*INPUT MATERIAL*:
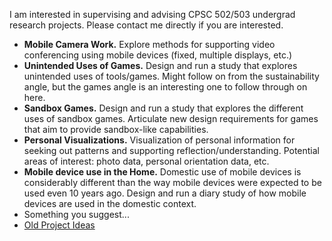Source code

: 

I am interested in supervising and advising CPSC 502/503 undergrad research projects. Please contact me directly if you are interested.

* **Mobile Camera Work.** Explore methods for supporting video conferencing using mobile devices (fixed, multiple displays, etc.)
* **Unintended Uses of Games.** Design and run a study that explores unintended uses of tools/games. Might follow on from the sustainability angle, but the games angle is an interesting one to follow through on here.
* **Sandbox Games.** Design and run a study that explores the different uses of sandbox games. Articulate new design requirements for games that aim to provide sandbox-like capabilities.
* **Personal Visualizations.** Visualization of personal information for seeking out patterns and supporting reflection/understanding. Potential areas of interest: photo data, personal orientation data, etc.
* **Mobile device use in the Home.** Domestic use of mobile devices is considerably different than the way mobile devices were expected to be used even 10 years ago. Design and run a diary study of how mobile devices are used in the domestic context.
* Something you suggest...
* [Old Project Ideas](OldUndergradResearchProjects.md)

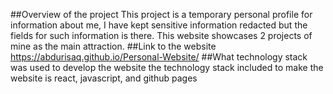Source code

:##Overview of the project
This project is a temporary personal profile for information about me, I have kept sensitive information redacted but the fields for such information is there.
This website showcases 2 projects of mine as the main attraction.
##Link to the website
https://abdurisaq.github.io/Personal-Website/
##What technology stack was used to develop the website
the technology stack included to make the website is react, javascript, and github pages
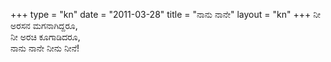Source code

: +++
type   = "kn"
date   = "2011-03-28"
title  = "ನಾನು ನಾನೇ"
layout = "kn"
+++
ನೀ ಅರಸನ ಮಗನಾಗಿದ್ದರೂ, \
ನೀ ಅರಚಿ ಕೂಗಾಡಿದರೂ, \
ನಾನು ನಾನೇ ನೀನು ನೀನೆ! 
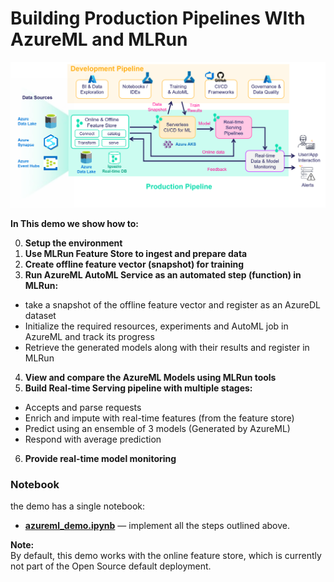 # Building Production Pipelines WIth AzureML and MLRun

<img src="./azure-mlrun.png" alt="MLRun-in-azure" width="1000"/>

**In This demo we show how to:**

0. **Setup the environment**
1. **Use MLRun Feature Store to ingest and prepare data**
2. **Create offline feature vector (snapshot) for training**
3. **Run AzureML AutoML Service as an automated step (function) in MLRun:**
  * take a snapshot of the offline feature vector and register as an AzureDL dataset
  * Initialize the required resources, experiments and AutoML job in AzureML and track its progress
  * Retrieve the generated models along with their results and register in MLRun
4. **View and compare the AzureML Models using MLRun tools**
5. **Build Real-time Serving pipeline with multiple stages:**
  * Accepts and parse requests
  * Enrich and impute with real-time features (from the feature store)
  * Predict using an ensemble of 3 models (Generated by AzureML)
  * Respond with average prediction
6. **Provide real-time model monitoring**

<a id="notebooks"></a>
### Notebook

the demo has a single notebook:

- [**azureml_demo.ipynb**](azureml_demo.ipynb) &mdash; implement all the steps outlined above.


**Note:**<br>
By default, this demo works with the online feature store, which is currently not part of the Open Source default deployment.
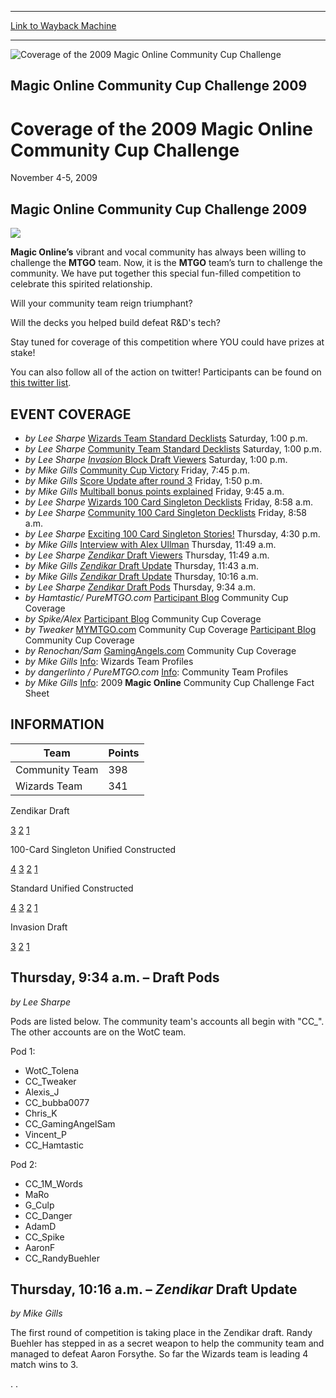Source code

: 
---
[Link to Wayback Machine](https://web.archive.org/web/20160902205013/http://magic.wizards.com/en/events/coverage/occ09)

[_metadata_:description]:- "&#13; Magic Online Community Cup Challenge 2009&#13; &#13;"
[_metadata_:generator]:- "Drupal 7 (http://drupal.org)"
[_metadata_:node]:- "498476"
[_metadata_:source]:- "div-block-system-main"
[_metadata_:title]:- "Coverage of the 2009 Magic Online Community Cup Challenge"
[_metadata_:wayback_capture_timestamp]:- "2016-09-02 20:50:13"
[_metadata_:wayback_raw_url]:- "https://web.archive.org/web/20160902205013id_/http://magic.wizards.com/en/events/coverage/occ09"
[_metadata_:wayback_url]:- "http://magic.wizards.com/en/events/coverage/occ09"
---







![Coverage of the 2009 Magic Online Community Cup Challenge](https://media.magic.wizards.com/images/banner/large_1_4.jpg)





Magic Online Community Cup Challenge 2009
-----------------------------------------


Coverage of the 2009 Magic Online Community Cup Challenge
=========================================================




November 4-5, 2009












Magic Online Community Cup Challenge 2009
-----------------------------------------


![](https://media.magic.wizards.com/image_legacy_migration/mtg/images/daily/events/ccup09/cc-trophy.jpg)


**Magic Online’s** vibrant and vocal community has always been willing to challenge the **MTGO** team. Now, it is the **MTGO** team’s turn to challenge the community. We have put together this special fun-filled competition to celebrate this spirited relationship.


Will your community team reign triumphant?


Will the decks you helped build defeat R&D's tech?


Stay tuned for coverage of this competition where YOU could have prizes at stake!


You can also follow all of the action on twitter! Participants can be found on [this twitter list](http://twitter.com/#list/Lee_Sharpe/mtgocc).



EVENT COVERAGE
--------------



* *by Lee Sharpe*
[Wizards Team Standard Decklists](#14)
Saturday, 1:00 p.m.
* *by Lee Sharpe*
[Community Team Standard Decklists](#13)
Saturday, 1:00 p.m.
* *by Lee Sharpe*
[*Invasion* Block Draft Viewers](#12)
Saturday, 1:00 p.m.
* *by Mike Gills*
[Community Cup Victory](#11)
Friday, 7:45 p.m.
* *by Mike Gills*
[Score Update after round 3](#10)
Friday, 1:50 p.m.
* *by Mike Gills*
[Multiball bonus points explained](#9)
Friday, 9:45 a.m.
* *by Lee Sharpe*
[Wizards 100 Card Singleton Decklists](#8)
Friday, 8:58 a.m.
* *by Lee Sharpe*
[Community 100 Card Singleton Decklists](#7)
Friday, 8:58 a.m.
* *by Lee Sharpe*
[Exciting 100 Card Singleton Stories!](#6)
Thursday, 4:30 p.m.
* *by Mike Gills*
[Interview with Alex Ullman](#5)
Thursday, 11:49 a.m.
* *by Lee Sharpe*
[*Zendikar* Draft Viewers](#4)
Thursday, 11:49 a.m.
* *by Mike Gills*
[*Zendikar* Draft Update](#3)
Thursday, 11:43 a.m.
* *by Mike Gills*
[*Zendikar* Draft Update](#2)
Thursday, 10:16 a.m.
* *by Lee Sharpe*
[*Zendikar* Draft Pods](#1)
Thursday, 9:34 a.m.
* *by Hamtastic/ PureMTGO.com*
[Participant Blog](http://puremtgo.com/coverage/community_cup)
Community Cup Coverage
* *by Spike/Alex*
[Participant Blog](http://nerdtothecore.blogspot.com/)
Community Cup Coverage
* *by Tweaker*
[MYMTGO.com](http://www.mymtgo.com/Tweaker/blog/589/)
Community Cup Coverage
[Participant Blog](http://www.facebook.com/uncletweaker)
Community Cup Coverage
* *by Renochan/Sam*
[GamingAngels.com](http://www.gamingangels.com/2009/11/community-cup-challenge-day-1)
Community Cup Coverage
* *by Mike Gills*
[Info](http://archive.wizards.com/Magic/Magazine/Article.aspx?x=mtg/daily/other/102909a): Wizards Team Profiles
* *by dangerlinto / PureMTGO.com*
[Info](http://puremtgo.com/articles/community-challenge-cup-meet-challengers): Community Team Profiles
* *by Mike Gills*
[Info](http://magic.wizards.com/en/articles/archive/magic-online/2009-magic-online-community-challenge-cup-2009-10-12): 2009 **Magic Online** Community Cup Challenge Fact Sheet


INFORMATION
-----------




| Team | Points |
| --- | --- |
| Community Team | 398 |
| Wizards Team | 341 |



Zendikar Draft


[3](http://magic.wizards.com/en/articles/archive/event-coverage/coverage-2009-magic-online-community-cup-challenge-round-3-2009-11) [2](http://magic.wizards.com/en/articles/archive/event-coverage/coverage-2009-magic-online-community-cup-challenge-round-2-2009-11) [1](http://magic.wizards.com/en/articles/archive/event-coverage/coverage-2009-magic-online-community-cup-challenge-round-1-2009-11)




100-Card Singleton Unified Constructed


[4](http://magic.wizards.com/en/articles/archive/event-coverage/coverage-2009-magic-online-community-cup-challenge-round-7-2009-11) [3](http://magic.wizards.com/en/articles/archive/event-coverage/coverage-2009-magic-online-community-cup-challenge-round-6-2009-11) [2](http://magic.wizards.com/en/articles/archive/event-coverage/coverage-2009-magic-online-community-cup-challenge-round-5-2009-11) [1](http://magic.wizards.com/en/articles/archive/event-coverage/coverage-2009-magic-online-community-cup-challenge-round-4-2009-11)




Standard Unified Constructed


[4](http://magic.wizards.com/en/articles/archive/event-coverage/coverage-2009-magic-online-community-cup-challenge-round-11-2009-11) [3](http://magic.wizards.com/en/articles/archive/event-coverage/coverage-2009-magic-online-community-cup-challenge-round-10-2009-11) [2](http://magic.wizards.com/en/articles/archive/event-coverage/coverage-2009-magic-online-community-cup-challenge-round-9-2009-11) [1](http://magic.wizards.com/en/articles/archive/event-coverage/coverage-2009-magic-online-community-cup-challenge-round-8-2009-11)




Invasion Draft


[3](http://magic.wizards.com/en/articles/archive/event-coverage/coverage-2009-magic-online-community-cup-challenge-round-13-2009-11) [2](http://magic.wizards.com/en/articles/archive/event-coverage/coverage-2009-magic-online-community-cup-challenge-round-12-2009-11) [1](http://magic.wizards.com/en/articles/archive/event-coverage/coverage-2009-magic-online-community-cup-challenge-round-11-2009-11)






Thursday, 9:34 a.m. – Draft Pods
--------------------------------


*by Lee Sharpe*

Pods are listed below. The community team's accounts all begin with "CC\_". The other accounts are on the WotC team.


Pod 1:


* WotC\_Tolena
* CC\_Tweaker
* Alexis\_J
* CC\_bubba0077
* Chris\_K
* CC\_GamingAngelSam
* Vincent\_P
* CC\_Hamtastic

Pod 2:


* CC\_1M\_Words
* MaRo
* G\_Culp
* CC\_Danger
* AdamD
* CC\_Spike
* AaronF
* CC\_RandyBuehler



Thursday, 10:16 a.m. – *Zendikar* Draft Update
----------------------------------------------


*by Mike Gills*

The first round of competition is taking place in the Zendikar draft. Randy Buehler has stepped in as a secret weapon to help the community team and managed to defeat Aaron Forsythe. So far the Wizards team is leading 4 match wins to 3.


. .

*TASK DIRECTIONS*: If a line comes after the line with "of the project", it stays out; print exactly every line from the start of the entries up to and including that line, but no pictures.

*FINAL ANSWER*:
Source code

: 

I am interested in supervising and advising CPSC 502/503 undergrad research projects. Please contact me directly if you are interested.

* **Mobile Camera Work.** Explore methods for supporting video conferencing using mobile devices (fixed, multiple displays, etc.)
* **Unintended Uses of Games.** Design and run a study that explores unintended uses of tools/games. Might follow on from the sustainability angle, but the games angle is an interesting one to follow through on here.
* **Sandbox Games.** Design and run a study that explores the different uses of sandbox games. Articulate new design requirements for games that aim to provide sandbox-like capabilities.
* **Personal Visualizations.** Visualization of personal information for seeking out patterns and supporting reflection/understanding. Potential areas of interest: photo data, personal orientation data, etc.
* **Mobile device use in the Home.** Domestic use of mobile devices is considerably different than the way mobile devices were expected to be used even 10 years ago. Design and run a diary study of how mobile devices are used in the domestic context.
* Something you suggest...
* [Old Project Ideas](OldUndergradResearchProjects.md)

Source code

:##Overview of the project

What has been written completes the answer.